*TASK*. Each entry below should be printed exactly, with every image left out.

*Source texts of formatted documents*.
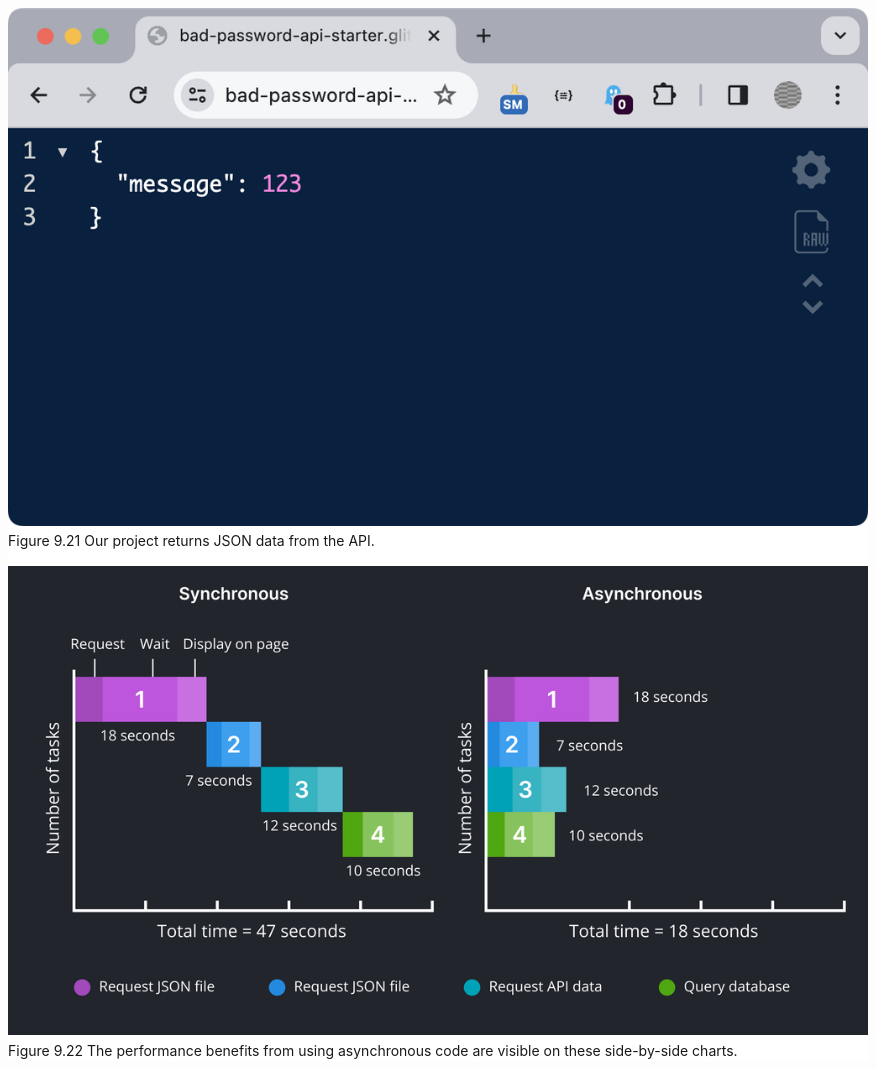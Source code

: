 ![Screenshot showing the returned message in JSON format.](../../../assets/images/09/09-21-test-api.png)
Figure 9.21 Our project returns JSON data from the API.
 


![Charts showing synchronous vs. asynchronous wait times in bright hues on a black background.](../../../assets/images/09/09-22-sync-async-compared.png)
Figure 9.22 The performance benefits from using asynchronous code are visible on these side-by-side charts.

*RESPONSE TO THE TASK*.
Source code

: ![Screenshot showing the returned message in JSON format.](../../../assets/images/09/09-21-test-api.png)
Figure 9.21 Our project returns JSON data from the API.
 


![Charts showing synchronous vs. asynchronous wait times in bright hues on a black background.](../../../assets/images/09/09-22-sync-async-compared.png)
Figure 9.22 The performance benefits from using asynchronous code are visible on these side-by-side charts.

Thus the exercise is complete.